Usage Guide¶
Connection String Setup¶
To use sql_database_utils, you'll need a valid ODBC connection string to your SQL Server database.
Connection String Format¶
DRIVER={ODBC Driver 17 for SQL Server};SERVER=server_name;DATABASE=database_name;UID=username;PWD=password
Example Connection Strings¶
Local SQL Server:
conn_str = "DRIVER={ODBC Driver 17 for SQL Server};SERVER=localhost;DATABASE=MyDatabase;UID=sa;PWD=password"
Azure SQL Database:
conn_str = "DRIVER={ODBC Driver 17 for SQL Server};SERVER=myserver.database.windows.net;DATABASE=MyDatabase;UID=user@myserver;PWD=password"
Using Windows Authentication:
conn_str = "DRIVER={ODBC Driver 17 for SQL Server};SERVER=server_name;DATABASE=database_name;Trusted_Connection=yes"
Reading Data¶
Read Entire Table¶
Use read_table() to read an entire table into a pandas DataFrame:
import sql_database_utils as db
conn_str = "DRIVER={ODBC Driver 17 for SQL Server};SERVER=localhost;DATABASE=MyDB;UID=user;PWD=password"
# Read entire table
df = db.read_table("Customers", conn_str)
print(df.head())
Read with Filter¶
Use read_with_filter() to read only rows that match a condition:
# Read orders with amount > 500
df_large_orders = db.read_with_filter(
"Orders",
conn_str,
"OrderAmount",
"> 500"
)
# Read specific customer
df_customer = db.read_with_filter(
"Customers",
conn_str,
"CustomerID",
"= 123"
)
# Read by date range
df_recent = db.read_with_filter(
"TransactionLog",
conn_str,
"TransactionDate",
">= '2024-01-01'"
)
Writing Data¶
Insert DataFrame¶
Use insert_dataframe() to insert data from a pandas DataFrame into a SQL Server table:
import pandas as pd
# Create a sample DataFrame
df = pd.DataFrame({
'CustomerID': [1, 2, 3],
'Name': ['Alice', 'Bob', 'Charlie'],
'Email': ['alice@example.com', 'bob@example.com', 'charlie@example.com']
})
# Insert into table
db.insert_dataframe("Customers", df, conn_str)
The function will:
- Retrieve the table schema from the database
- Validate columns - ensures no extra columns exist in the DataFrame
- Auto-fill missing columns with NULL values
- Use parameterized queries to prevent SQL injection
- Insert row-by-row for safe operations
Note
For large batch inserts (>10,000 rows), consider breaking the DataFrame into smaller chunks for better performance.
Deleting Data¶
Use delete_with_filter() to delete rows matching a condition:
# Delete cancelled orders
deleted_count = db.delete_with_filter(
"Orders",
conn_str,
"OrderStatus",
"= 'Cancelled'"
)
print(f"{deleted_count} rows deleted")
# Delete old log entries
deleted_count = db.delete_with_filter(
"TransactionLog",
conn_str,
"TransactionDate",
"< '2020-01-01'"
)
print(f"Deleted {deleted_count} old transactions")
Best Practices¶
Security¶
Warning
Always use parameterized queries and avoid string concatenation for user input.
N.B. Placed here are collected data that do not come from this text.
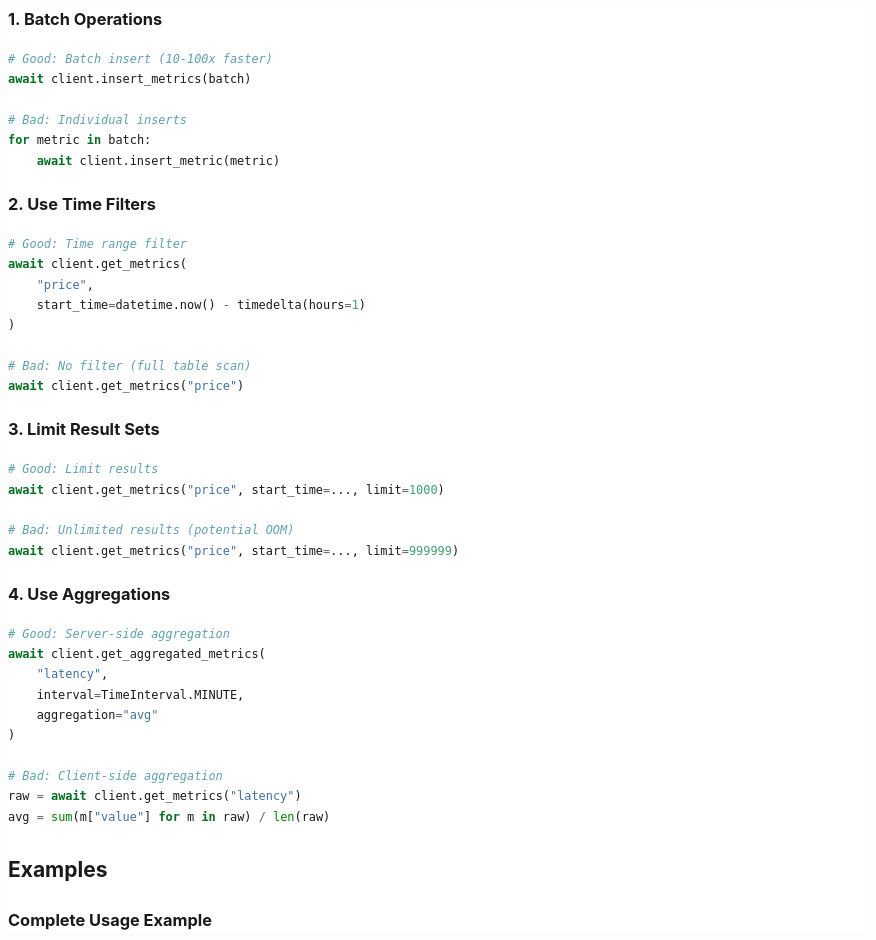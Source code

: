 ### 1. Batch Operations

```python
# Good: Batch insert (10-100x faster)
await client.insert_metrics(batch)

# Bad: Individual inserts
for metric in batch:
    await client.insert_metric(metric)
```

### 2. Use Time Filters

```python
# Good: Time range filter
await client.get_metrics(
    "price",
    start_time=datetime.now() - timedelta(hours=1)
)

# Bad: No filter (full table scan)
await client.get_metrics("price")
```

### 3. Limit Result Sets

```python
# Good: Limit results
await client.get_metrics("price", start_time=..., limit=1000)

# Bad: Unlimited results (potential OOM)
await client.get_metrics("price", start_time=..., limit=999999)
```

### 4. Use Aggregations

```python
# Good: Server-side aggregation
await client.get_aggregated_metrics(
    "latency",
    interval=TimeInterval.MINUTE,
    aggregation="avg"
)

# Bad: Client-side aggregation
raw = await client.get_metrics("latency")
avg = sum(m["value"] for m in raw) / len(raw)
```

## Examples

### Complete Usage Example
The module's functions are designed to use parameterized queries internally.
Performance¶
- Reading: For large tables, use filtering to reduce memory usage
- Inserting: Insert dataframes in batches of 1,000-5,000 rows for optimal speed
- Deleting: Test your WHERE conditions carefully before executing
Error Handling¶
import sql_database_utils as db
try:
df = db.read_table("NonExistentTable", conn_str)
except Exception as e:
print(f"Error reading table: {e}")
try:
db.insert_dataframe("Customers", df, conn_str)
except Exception as e:
print(f"Error inserting data: {e}")
Examples¶
Data Pipeline Example¶
import sql_database_utils as db
import pandas as pd
conn_str = "DRIVER={ODBC Driver 17 for SQL Server};SERVER=localhost;DATABASE=MyDB;UID=user;PWD=password"
# 1. Read raw data
raw_df = db.read_table("RawData", conn_str)
# 2. Process data
processed_df = raw_df[raw_df['Amount'] > 0].copy()
processed_df['Date'] = pd.to_datetime(processed_df['Date'])
# 3. Store processed data
db.insert_dataframe("ProcessedData", processed_df, conn_str)
# 4. Clean up old entries
deleted = db.delete_with_filter("RawData", conn_str, "Status", "= 'Processed'")
print(f"Cleaned up {deleted} records")
Bulk Data Migration¶
# Read from source table
df = db.read_with_filter(
"SourceTable",
conn_str_source,
"Year",
">= 2023"
)
# Insert to destination table
db.insert_dataframe("DestinationTable", df, conn_str_destination)
print(f"Migrated {len(df)} records")